Mr Trenholm, who replaced Sir David Behan as CQC chief executive earlier this year, told HSJ: “I can’t excuse unsafe care. If we think a provider is unsafe, we have got to call it out and in a number of cases we will take enforcement action.
“If we have to get to a place where we have to close a place or take enforcement action, it’s because we think someone’s life might be at risk, and we can’t walk away from that.”
He said the CQC currently had 163 possible prosecutions lined up against adult social care providers and 31 potential prosecutions against NHS organisations. Mr Trenholm said not all of them would end up in court.
“I am keen to do more enforcement,” Mr Trenholm said. “We have just hired 11 evidence review officers who are ex-military police and ex-civil police officers to help us with looking at and reviewing the quality of evidence we are generating to make sure we can prosecute more people and do that much more effectively.

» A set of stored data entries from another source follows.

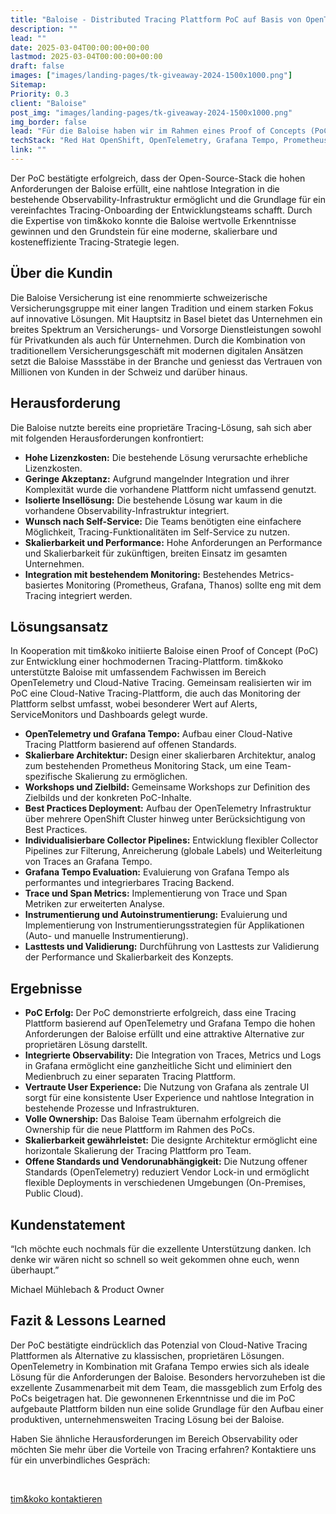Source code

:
 ```yaml
---
title: "Baloise - Distributed Tracing Plattform PoC auf Basis von OpenTelemetry und Grafana Tempo"
description: ""
lead: ""
date: 2025-03-04T00:00:00+00:00
lastmod: 2025-03-04T00:00:00+00:00
draft: false
images: ["images/landing-pages/tk-giveaway-2024-1500x1000.png"]
Sitemap:
Priority: 0.3
client: "Baloise"
post_img: "images/landing-pages/tk-giveaway-2024-1500x1000.png"
img_border: false
lead: "Für die Baloise haben wir im Rahmen eines Proof of Concepts (PoC) eine innovative Tracing-Plattform auf Basis von OpenTelemetry und Grafana Tempo entwickelt. Ziel war es, eine Cloud-native Alternative zur bestehenden proprietären Lösung zu evaluieren."
techStack: "Red Hat OpenShift, OpenTelemetry, Grafana Tempo, Prometheus, Grafana, Thanos, ArgoCD, Helm"
link: ""
---
```



Der PoC bestätigte erfolgreich, dass der Open-Source-Stack die hohen Anforderungen der Baloise erfüllt, eine nahtlose Integration in die bestehende Observability-Infrastruktur ermöglicht und die Grundlage für ein vereinfachtes Tracing-Onboarding der Entwicklungsteams schafft. Durch die Expertise von tim&koko konnte die Baloise wertvolle Erkenntnisse gewinnen und den Grundstein für eine moderne, skalierbare und kosteneffiziente Tracing-Strategie legen.

## Über die Kundin

Die Baloise Versicherung ist eine renommierte schweizerische Versicherungsgruppe mit einer langen Tradition und einem starken Fokus auf innovative Lösungen. Mit Hauptsitz in Basel bietet das Unternehmen ein breites Spektrum an Versicherungs- und Vorsorge Dienstleistungen sowohl für Privatkunden als auch für Unternehmen. Durch die Kombination von traditionellem Versicherungsgeschäft mit modernen digitalen Ansätzen setzt die Baloise Massstäbe in der Branche und geniesst das Vertrauen von Millionen von Kunden in der Schweiz und darüber hinaus.

## Herausforderung

Die Baloise nutzte bereits eine proprietäre Tracing-Lösung, sah sich aber mit folgenden Herausforderungen konfrontiert:

* **Hohe Lizenzkosten:** Die bestehende Lösung verursachte erhebliche Lizenzkosten.  
* **Geringe Akzeptanz:** Aufgrund mangelnder Integration und ihrer Komplexität wurde die vorhandene Plattform nicht umfassend genutzt.  
* **Isolierte Insellösung:** Die bestehende Lösung war kaum in die vorhandene Observability-Infrastruktur integriert.
* **Wunsch nach Self-Service:** Die Teams benötigten eine einfachere Möglichkeit, Tracing-Funktionalitäten im Self-Service zu nutzen.
* **Skalierbarkeit und Performance:** Hohe Anforderungen an Performance und Skalierbarkeit für zukünftigen, breiten Einsatz im gesamten Unternehmen.
* **Integration mit bestehendem Monitoring:** Bestehendes Metrics-basiertes Monitoring (Prometheus, Grafana, Thanos) sollte eng mit dem Tracing integriert werden.

## Lösungsansatz

In Kooperation mit tim&koko initiierte Baloise einen Proof of Concept (PoC) zur Entwicklung einer hochmodernen Tracing-Plattform. tim&koko unterstützte Baloise mit umfassendem Fachwissen im Bereich OpenTelemetry und Cloud-Native Tracing. Gemeinsam realisierten wir im PoC eine Cloud-Native Tracing-Plattform, die auch das Monitoring der Plattform selbst umfasst, wobei besonderer Wert auf Alerts, ServiceMonitors und Dashboards gelegt wurde.

* **OpenTelemetry und Grafana Tempo:** Aufbau einer Cloud-Native Tracing Plattform basierend auf offenen Standards.
* **Skalierbare Architektur:** Design einer skalierbaren Architektur, analog zum bestehenden Prometheus Monitoring Stack, um eine Team-spezifische Skalierung zu ermöglichen.
* **Workshops und Zielbild:** Gemeinsame Workshops zur Definition des Zielbilds und der konkreten PoC-Inhalte.
* **Best Practices Deployment:** Aufbau der OpenTelemetry Infrastruktur über mehrere OpenShift Cluster hinweg unter Berücksichtigung von Best Practices.
* **Individualisierbare Collector Pipelines:** Entwicklung flexibler Collector Pipelines zur Filterung, Anreicherung (globale Labels) und Weiterleitung von Traces an Grafana Tempo.
* **Grafana Tempo Evaluation:** Evaluierung von Grafana Tempo als performantes und integrierbares Tracing Backend.
* **Trace und Span Metrics:** Implementierung von Trace und Span Metriken zur erweiterten Analyse.
* **Instrumentierung und Autoinstrumentierung:** Evaluierung und Implementierung von Instrumentierungsstrategien für Applikationen (Auto- und manuelle Instrumentierung).
* **Lasttests und Validierung:** Durchführung von Lasttests zur Validierung der Performance und Skalierbarkeit des Konzepts.

## Ergebnisse

* **PoC Erfolg:** Der PoC demonstrierte erfolgreich, dass eine Tracing Plattform basierend auf OpenTelemetry und Grafana Tempo die hohen Anforderungen der Baloise erfüllt und eine attraktive Alternative zur proprietären Lösung darstellt.
* **Integrierte Observability:** Die Integration von Traces, Metrics und Logs in Grafana ermöglicht eine ganzheitliche Sicht und eliminiert den Medienbruch zu einer separaten Tracing Plattform.
* **Vertraute User Experience:** Die Nutzung von Grafana als zentrale UI sorgt für eine konsistente User Experience und nahtlose Integration in bestehende Prozesse und Infrastrukturen.
* **Volle Ownership:** Das Baloise Team übernahm erfolgreich die Ownership für die neue Plattform im Rahmen des PoCs.
* **Skalierbarkeit gewährleistet:** Die designte Architektur ermöglicht eine horizontale Skalierung der Tracing Plattform pro Team.
* **Offene Standards und Vendorunabhängigkeit:** Die Nutzung offener Standards (OpenTelemetry) reduziert Vendor Lock-in und ermöglicht flexible Deployments in verschiedenen Umgebungen (On-Premises, Public Cloud).

## Kundenstatement

“Ich möchte euch nochmals für die exzellente Unterstützung danken. Ich denke wir wären nicht so schnell so weit gekommen ohne euch, wenn überhaupt.”

Michael Mühlebach & Product Owner

## Fazit & Lessons Learned

Der PoC bestätigte eindrücklich das Potenzial von Cloud-Native Tracing Plattformen als Alternative zu klassischen, proprietären Lösungen. OpenTelemetry in Kombination mit Grafana Tempo erwies sich als ideale Lösung für die Anforderungen der Baloise. Besonders hervorzuheben ist die exzellente Zusammenarbeit mit dem Team, die massgeblich zum Erfolg des PoCs beigetragen hat.  Die gewonnenen Erkenntnisse und die im PoC aufgebaute Plattform bilden nun eine solide Grundlage für den Aufbau einer produktiven, unternehmensweiten Tracing Lösung bei der Baloise.

Haben Sie ähnliche Herausforderungen im Bereich Observability oder möchten Sie mehr über die Vorteile von Tracing erfahren? Kontaktiere uns für ein unverbindliches Gespräch:

&nbsp;

<a class="btn btn-primary rounded-pill" href="mailto:hallo@tim-koko.ch">tim&koko kontaktieren</a>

“It wouldn’t distress me overly much if we lost a few prosecutions because it would mean we are pushing the envelope. I need to balance that with sensible use of public money. I don’t want to see more prosecutions but, if we see breaches of the fundamental standards and there is evidence of that, then we will take action.”
Since the new regulations were introduced in 2015, the CQC has only ever prosecuted one NHS trust, Southern Health, on safety grounds.
Mr Trenholm said the aim of regulation was to keep people safe and that required a whole package of organisations working together. But he added: “Without regulation people can convince themselves they’re doing very well because they’re working really hard. Our role is to kind of hold a mirror up to that and say honestly, ‘Are you really doing the right things?’”
He said the fact there were some organisations which had failed to improve “demonstrates the value of regulation because what we are doing is calling out places that are not working and talking very specifically about what is not working”.
Mr Trenholm continued: “A hospital does not exist in isolation. It exists in the context of primary care and social services.
“One of the things I have found quite disturbing is the lack of appreciation within the NHS for the role that social care plays and the role [that] primary medical services and mental health providers play.
“We have a focus around acute hospitals as being the be all and end all of healthcare but the way people experience healthcare is through a range of providers that come together to give them their experience.”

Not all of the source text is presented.